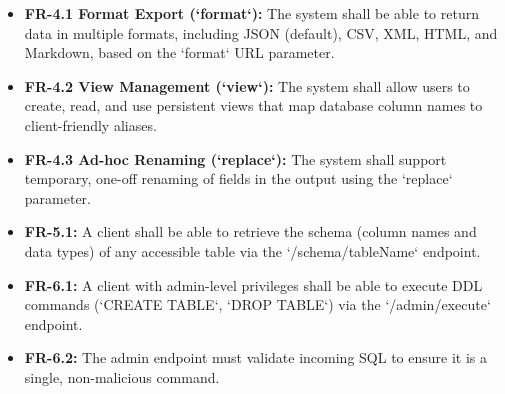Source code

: \documentclass[12pt, a4paper]{report}
\begin{document}
\begin{description}
\begin{itemize}
        \end{itemize}
    \item[FR-4: Data Transformation]
        \begin{itemize}
            \item \textbf{FR-4.1 Format Export (`format`):} The system shall be able to return data in multiple formats, including JSON (default), CSV, XML, HTML, and Markdown, based on the `format` URL parameter.
            \item \textbf{FR-4.2 View Management (`view`):} The system shall allow users to create, read, and use persistent views that map database column names to client-friendly aliases.
            \item \textbf{FR-4.3 Ad-hoc Renaming (`replace`):} The system shall support temporary, one-off renaming of fields in the output using the `replace` parameter.
        \end{itemize}
    \item[FR-5: Schema Discovery]
        \begin{itemize}
            \item \textbf{FR-5.1:} A client shall be able to retrieve the schema (column names and data types) of any accessible table via the `/schema/{tableName}` endpoint.
        \end{itemize}
    \item[FR-6: Administrative Functions]
        \begin{itemize}
            \item \textbf{FR-6.1:} A client with admin-level privileges shall be able to execute DDL commands (`CREATE TABLE`, `DROP TABLE`) via the `/admin/execute` endpoint.
            \item \textbf{FR-6.2:} The admin endpoint must validate incoming SQL to ensure it is a single, non-malicious command.
        \end{itemize}
\end{description}
\end{document}
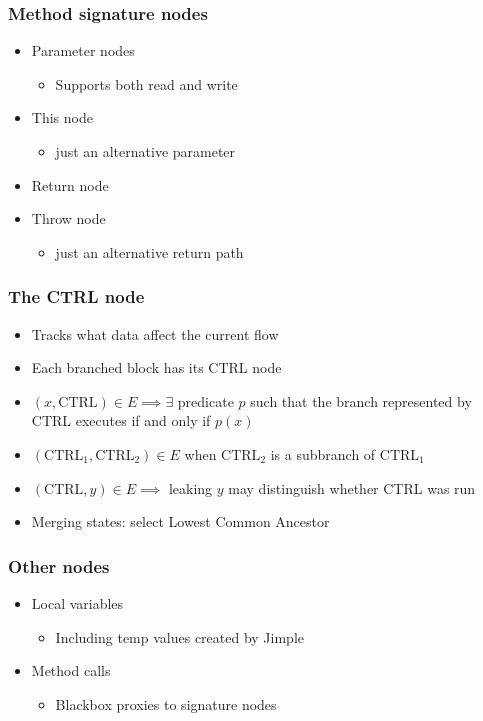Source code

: \documentclass{beamer}
\begin{document}
\begin{frame}
  \frametitle{Method signature nodes}
  \begin{itemize}
    \item Parameter nodes
      \begin{itemize}
        \item Supports both read and write
      \end{itemize}
    \item This node
      \begin{itemize}
        \item just an alternative parameter
      \end{itemize}
    \item Return node
    \item Throw node
      \begin{itemize}
        \item just an alternative return path
      \end{itemize}
  \end{itemize}
\end{frame}

\begin{frame}
  \frametitle{The CTRL node}
  \begin{itemize}
    \item Tracks what data affect the current flow
    \item Each branched block has its CTRL node
    \item $(x, \text{CTRL}) \in E \implies \exists$ predicate $p$ such that
      the branch represented by CTRL executes if and only if $p(x)$
    \item $(\text{CTRL}_1, \text{CTRL}_2) \in E$ when
      $\text{CTRL}_2$ is a subbranch of $\text{CTRL}_1$
    \item $(\text{CTRL}, y) \in E \implies$ leaking $y$ may distinguish whether CTRL was run
    \item Merging states: select Lowest Common Ancestor
  \end{itemize}
\end{frame}

\begin{frame}
  \frametitle{Other nodes}
  \begin{itemize}
    \item Local variables
      \begin{itemize}
        \item Including temp values created by Jimple
      \end{itemize}
    \item Method calls
      \begin{itemize}
        \item Blackbox proxies to signature nodes
      \end{itemize}
  \end{itemize}
\end{frame}
\end{document}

# # #

* _INSTRUCTIONS FOR THE TASK_
Your task is to repeat the entries above exactly, omitting the pictures.

* _RESPONSE FOR THIS EXERCISE_
Source code

: \documentclass[12pt, a4paper]{report}
\begin{document}
\begin{description}
\begin{itemize}
        \end{itemize}
    \item[FR-4: Data Transformation]
        \begin{itemize}
            \item \textbf{FR-4.1 Format Export (`format`):} The system shall be able to return data in multiple formats, including JSON (default), CSV, XML, HTML, and Markdown, based on the `format` URL parameter.
            \item \textbf{FR-4.2 View Management (`view`):} The system shall allow users to create, read, and use persistent views that map database column names to client-friendly aliases.
            \item \textbf{FR-4.3 Ad-hoc Renaming (`replace`):} The system shall support temporary, one-off renaming of fields in the output using the `replace` parameter.
        \end{itemize}
    \item[FR-5: Schema Discovery]
        \begin{itemize}
            \item \textbf{FR-5.1:} A client shall be able to retrieve the schema (column names and data types) of any accessible table via the `/schema/{tableName}` endpoint.
        \end{itemize}
    \item[FR-6: Administrative Functions]
        \begin{itemize}
            \item \textbf{FR-6.1:} A client with admin-level privileges shall be able to execute DDL commands (`CREATE TABLE`, `DROP TABLE`) via the `/admin/execute` endpoint.
            \item \textbf{FR-6.2:} The admin endpoint must validate incoming SQL to ensure it is a single, non-malicious command.
        \end{itemize}
\end{description}
\end{document}
Source code

: \documentclass{beamer}
\begin{document}
\begin{frame}
  \frametitle{Method signature nodes}
  \begin{itemize}
    \item Parameter nodes
      \begin{itemize}
        \item Supports both read and write
      \end{itemize}
    \item This node
      \begin{itemize}
        \item just an alternative parameter
      \end{itemize}
    \item Return node
    \item Throw node
      \begin{itemize}
        \item just an alternative return path
      \end{itemize}
  \end{itemize}
\end{frame}

\begin{frame}
  \frametitle{The CTRL node}
  \begin{itemize}
    \item Tracks what data affect the current flow
    \item Each branched block has its CTRL node
    \item $(x, \text{CTRL}) \in E \implies \exists$ predicate $p$ such that
      the branch represented by CTRL executes if and only if $p(x)$
    \item $(\text{CTRL}_1, \text{CTRL}_2) \in E$ when
      $\text{CTRL}_2$ is a subbranch of $\text{CTRL}_1$
    \item $(\text{CTRL}, y) \in E \implies$ leaking $y$ may distinguish whether CTRL was run
    \item Merging states: select Lowest Common Ancestor
  \end{itemize}
\end{frame}

\begin{frame}
  \frametitle{Other nodes}
  \begin{itemize}
    \item Local variables
      \begin{itemize}
        \item Including temp values created by Jimple
      \end{itemize}
    \item Method calls
      \begin{itemize}
        \item Blackbox proxies to signature nodes
      \end{itemize}
  \end{itemize}
\end{frame}
\end{document}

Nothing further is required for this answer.